**** DATA FOR THIS TASK ****
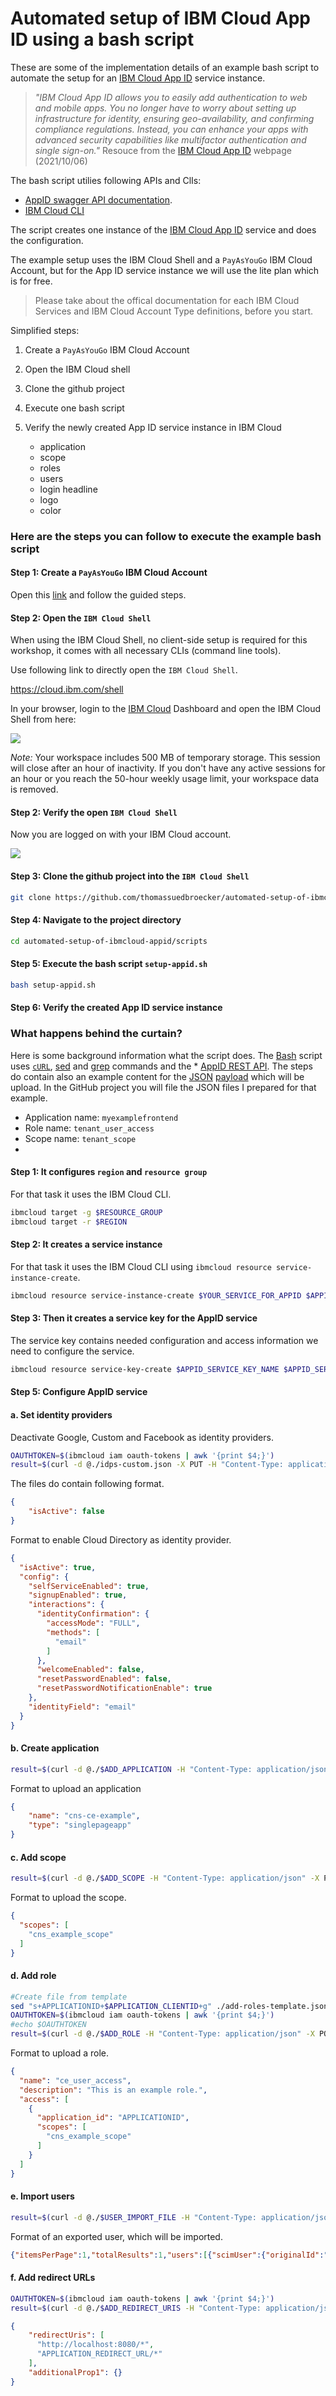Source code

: # Automated setup of IBM Cloud App ID using a bash script

These are some of the implementation details of an example bash script to automate the setup for an [IBM Cloud App ID](https://www.ibm.com/cloud/app-id) service instance.

> _"IBM Cloud App ID allows you to easily add authentication to web and mobile apps. You no longer have to worry about setting up infrastructure for identity, ensuring geo-availability, and confirming compliance regulations. Instead, you can enhance your apps with advanced security capabilities like multifactor authentication and single sign-on."_ Resouce from the [IBM Cloud App ID](https://www.ibm.com/cloud/app-id) webpage (2021/10/06)

The bash script utilies following APIs and ClIs:

* [AppID swagger API documentation](https://us-south.appid.cloud.ibm.com/swagger-ui/#/).
* [IBM Cloud CLI](https://cloud.ibm.com/docs/cli?topic=cli-getting-started)

The script creates one instance of the [IBM Cloud App ID](https://www.ibm.com/cloud/app-id) service and does the configuration.

The example setup uses the IBM Cloud Shell and a `PayAsYouGo` IBM Cloud Account, but for the App ID service instance we will use the lite plan which is for free. 

> Please take about the offical documentation for each IBM Cloud Services and IBM Cloud Account Type definitions, before you start.

Simplified steps:

1. Create a `PayAsYouGo` IBM Cloud Account
2. Open the IBM Cloud shell
3. Clone the github project
4. Execute one bash script
5. Verify the newly created App ID service instance in IBM Cloud

     * application
     * scope 
     * roles
     * users
     * login headline
     * logo
     * color

### Here are the steps you can follow to execute the example bash script

#### Step 1: Create a `PayAsYouGo` IBM Cloud Account

Open this [link](https://ibm.biz/BdfXAn) and follow the guided steps.

#### Step 2: Open the `IBM Cloud Shell`

When using the IBM Cloud Shell, no client-side setup is required for this workshop, it comes with all necessary CLIs (command line tools).

Use following link to directly open the `IBM Cloud Shell`.

<https://cloud.ibm.com/shell>

In your browser, login to the [IBM Cloud](https://cloud.ibm.com) Dashboard and open the IBM Cloud Shell from here:

![](images/cns-ce-cloud-shell-01.png)

_Note:_ Your workspace includes 500 MB of temporary storage. This session will close after an hour of inactivity. If you don't have any active sessions for an hour or you reach the 50-hour weekly usage limit, your workspace data is removed.

#### Step 2: Verify the open `IBM Cloud Shell`

Now you are logged on with your IBM Cloud account.

![](images/cns-ce-cloud-shell-02.png)

#### Step 3: Clone the github project into the `IBM Cloud Shell`

```sh
git clone https://github.com/thomassuedbroecker/automated-setup-of-ibmcloud-appid
```

#### Step 4: Navigate to the project directory

```sh
cd automated-setup-of-ibmcloud-appid/scripts
```

#### Step 5: Execute the bash script `setup-appid.sh`

```sh
bash setup-appid.sh
```

#### Step 6: Verify the created App ID service instance


### What happens behind the curtain?

Here is some background information what the script does.
The [Bash](https://en.wikipedia.org/wiki/Bash_(Unix_shell)) script uses [`cURL`](https://en.wikipedia.org/wiki/CURL), [sed](https://en.wikipedia.org/wiki/Sed) and [grep](https://en.wikipedia.org/wiki/Grep) commands and the * [AppID REST API](https://us-south.appid.cloud.ibm.com/swagger-ui/#/). The steps do contain also an example content for the [JSON](https://en.wikipedia.org/wiki/JSON) [payload](https://en.wikipedia.org/wiki/Payload) which will be upload. In the GitHub project you will file the JSON files I prepared for that example.

* Application name: `myexamplefrontend`
* Role name: `tenant_user_access`
* Scope name: `tenant_scope`
* 

#### Step 1: It configures `region` and `resource group`

For that task it uses the IBM Cloud CLI.

```sh
ibmcloud target -g $RESOURCE_GROUP
ibmcloud target -r $REGION
```

#### Step 2: It creates a service instance

For that task it uses the IBM Cloud CLI using `ibmcloud resource service-instance-create`.

```sh
ibmcloud resource service-instance-create $YOUR_SERVICE_FOR_APPID $APPID_SERVICE_NAME $SERVICE_PLAN $REGION
```

#### Step 3: Then it creates a service key for the AppID service

The service key contains needed configuration and access information we need to configure the service.

```sh
ibmcloud resource service-key-create $APPID_SERVICE_KEY_NAME $APPID_SERVICE_KEY_ROLE --instance-name $YOUR_SERVICE_FOR_APPID
```

#### Step 5: Configure AppID service

#### a. Set identity providers

Deactivate Google, Custom and Facebook as identity providers.

```sh
OAUTHTOKEN=$(ibmcloud iam oauth-tokens | awk '{print $4;}')
result=$(curl -d @./idps-custom.json -X PUT -H "Content-Type: application/json" -H "Authorization: Bearer $OAUTHTOKEN" $MANAGEMENTURL/config/idps/custom)
```

The files do contain following format.

```json
{
    "isActive": false
}
```

Format to enable Cloud Directory as identity provider.

```json
{
  "isActive": true,
  "config": {
    "selfServiceEnabled": true,
    "signupEnabled": true,
    "interactions": {
      "identityConfirmation": {
        "accessMode": "FULL",
        "methods": [
          "email"
        ]
      },
      "welcomeEnabled": false,
      "resetPasswordEnabled": false,
      "resetPasswordNotificationEnable": true
    },
    "identityField": "email"
  }
}
```

#### b. Create application

```sh
result=$(curl -d @./$ADD_APPLICATION -H "Content-Type: application/json" -H "Authorization: Bearer $OAUTHTOKEN" $MANAGEMENTURL/applications)
```

Format to upload an application

```json
{
    "name": "cns-ce-example",
    "type": "singlepageapp"
}
```

#### c. Add scope

```sh
result=$(curl -d @./$ADD_SCOPE -H "Content-Type: application/json" -X PUT -H "Authorization: Bearer $OAUTHTOKEN" $MANAGEMENTURL/applications/$APPLICATION_CLIENTID/scopes)
``` 

Format to upload the scope.

```json
{
  "scopes": [
    "cns_example_scope"
  ]
}
```

#### d. Add role

```sh
#Create file from template
sed "s+APPLICATIONID+$APPLICATION_CLIENTID+g" ./add-roles-template.json > ./$ADD_ROLE
OAUTHTOKEN=$(ibmcloud iam oauth-tokens | awk '{print $4;}')
#echo $OAUTHTOKEN
result=$(curl -d @./$ADD_ROLE -H "Content-Type: application/json" -X POST -H "Authorization: Bearer $OAUTHTOKEN" $MANAGEMENTURL/roles)
``` 

Format to upload a role.

```json
{
  "name": "ce_user_access",
  "description": "This is an example role.",
  "access": [
    {
      "application_id": "APPLICATIONID",
      "scopes": [
        "cns_example_scope"
      ]
    }
  ]
}
```

#### e. Import users

```sh
result=$(curl -d @./$USER_IMPORT_FILE -H "Content-Type: application/json" -X POST -H "Authorization: Bearer $OAUTHTOKEN" $MANAGEMENTURL/cloud_directory/import?encryption_secret=$ENCRYPTION_SECRET)
```

Format of an exported user, which will be imported.

```json
{"itemsPerPage":1,"totalResults":1,"users":[{"scimUser":{"originalId":"7cdf7ac3-371f-4b4c-8d0a-81e479ab449b","name":{"givenName":"Thomas","familyName":"Example","formatted":"Thomas Example"},"displayName":"Thomas Example","active":true,"emails":[{"value":"thomas@example.com","primary":true}],"passwordHistory":[{"passwordHash":"L6EEYnQANBPSBF0tDCPDZl4uVD07H3Ur8qIVynB1Ht4Bn4s/x0lA6kvyJxEPr/06m5hi5wdLM45JtYDlT8M0hjVIBI3YpXRR9J4oXZA/Yt/V13yjsUPsXKek6RWdOKWp+wuD5w3Bobh43QbRR3dXFoKUbcLVWQoKLWqvRATMQis=","hashAlgorithm":"PBKDF2WithHmacSHA512"}],"status":"CONFIRMED","passwordExpirationTimestamp":0,"passwordUpdatedTimestamp":0,"mfaContext":{}},"passwordHash":"L6EEYnQANBPSBF0tDCPDZl4uVD07H3Ur8qIVynB1Ht4Bn4s/x0lA6kvyJxEPr/06m5hi5wdLM45JtYDlT8M0hjVIBI3YpXRR9J4oXZA/Yt/V13yjsUPsXKek6RWdOKWp+wuD5w3Bobh43QbRR3dXFoKUbcLVWQoKLWqvRATMQis=","passwordHashAlg":"PBKDF2WithHmacSHA512","profile":{"attributes":{}},"roles":["ce_user_access"]}]}
```

#### f. Add redirect URLs

```sh
OAUTHTOKEN=$(ibmcloud iam oauth-tokens | awk '{print $4;}')
result=$(curl -d @./$ADD_REDIRECT_URIS -H "Content-Type: application/json" -X PUT -H "Authorization: Bearer $OAUTHTOKEN" $MANAGEMENTURL/config/redirect_uris)
```

```json
{
    "redirectUris": [
      "http://localhost:8080/*",
      "APPLICATION_REDIRECT_URL/*"
    ],
    "additionalProp1": {}
}
```


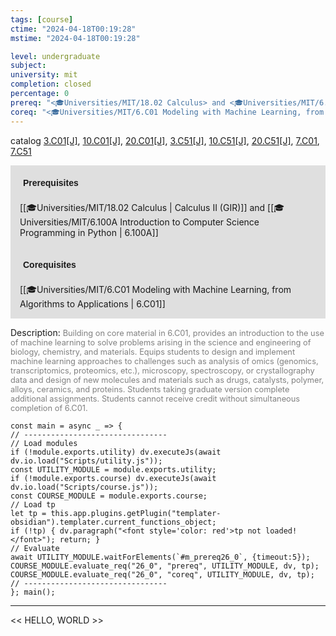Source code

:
 ```yaml
---
tags: [course]
ctime: "2024-04-18T00:19:28"
mstime: "2024-04-18T00:19:28"

level: undergraduate
subject: 
university: mit
completion: closed
percentage: 0
prereq: "<🎓Universities/MIT/18.02 Calculus> and <🎓Universities/MIT/6.100A Introduction to Computer Science Programming in Python>"
coreq: "<🎓Universities/MIT/6.C01 Modeling with Machine Learning, from Algorithms to Applications>"
---
```


catalog [3.C01[J]](http://student.mit.edu/catalog/mCGa.html#CG.025), [10.C01[J]](http://student.mit.edu/catalog/mCGa.html#CG.045), [20.C01[J]](http://student.mit.edu/catalog/mCGa.html#CG.060), [3.C51[J]](http://student.mit.edu/catalog/mCGa.html#CG.030), [10.C51[J]](http://student.mit.edu/catalog/mCGa.html#CG.050), [20.C51[J]](http://student.mit.edu/catalog/mCGa.html#CG.065), [7.C01](http://student.mit.edu/catalog/mCGa.html#CG.041), [7.C51](http://student.mit.edu/catalog/mCGa.html#CG.042)

<span style="display: block; padding: 15px; background-color: rgb(100, 100, 100, 0.2);"><font id="m_prereq26_0" style="display: block; font-family: Arial, sans-serif; font-weight: bold; padding: 5px">Prerequisites</font><br><span id="prereq26_0">[[🎓Universities/MIT/18.02 Calculus | Calculus II (GIR)]] and [[🎓Universities/MIT/6.100A Introduction to Computer Science Programming in Python | 6.100A]]</span></span>
<span style="display: block; padding: 15px; background-color: rgb(100, 100, 100, 0.2);"><font id="m_coreq26_0" style="display: block; font-family: Arial, sans-serif; font-weight: bold; padding: 5px">Corequisites</font><br><span id="coreq26_0">[[🎓Universities/MIT/6.C01 Modeling with Machine Learning, from Algorithms to Applications | 6.C01]]</span></span>

<font style="">Description:</font>
<font style="color: grey; font-size: 0.8rem;">Building on core material in 6.C01, provides an introduction to the use of machine learning to solve problems arising in the science and engineering of biology, chemistry, and materials. Equips students to design and implement machine learning approaches to challenges such as analysis of omics (genomics, transcriptomics, proteomics, etc.), microscopy, spectroscopy, or crystallography data and design of new molecules and materials such as drugs, catalysts, polymer, alloys, ceramics, and proteins. Students taking graduate version complete additional assignments. Students cannot receive credit without simultaneous completion of 6.C01.</font>

```dataviewjs
const main = async _ => {
// --------------------------------
// Load modules
if (!module.exports.utility) dv.executeJs(await dv.io.load("Scripts/utility.js"));
const UTILITY_MODULE = module.exports.utility;
if (!module.exports.course) dv.executeJs(await dv.io.load("Scripts/course.js"));
const COURSE_MODULE = module.exports.course;
// Load tp
let tp = this.app.plugins.getPlugin("templater-obsidian").templater.current_functions_object;
if (!tp) { dv.paragraph("<font style='color: red'>tp not loaded!</font>"); return; }
// Evaluate
await UTILITY_MODULE.waitForElements(`#m_prereq26_0`, {timeout:5});
COURSE_MODULE.evaluate_req("26_0", "prereq", UTILITY_MODULE, dv, tp);
COURSE_MODULE.evaluate_req("26_0", "coreq", UTILITY_MODULE, dv, tp);
// --------------------------------
}; main();
```

---

<< HELLO, WORLD >>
****
(TASK TO CARRY OUT) Search the entries for the word "login". Copy each line where it appears.

(REPLY TO THE TASK)
     * login headline
In your browser, login to the [IBM Cloud](https://cloud.ibm.com) Dashboard and open the IBM Cloud Shell from here:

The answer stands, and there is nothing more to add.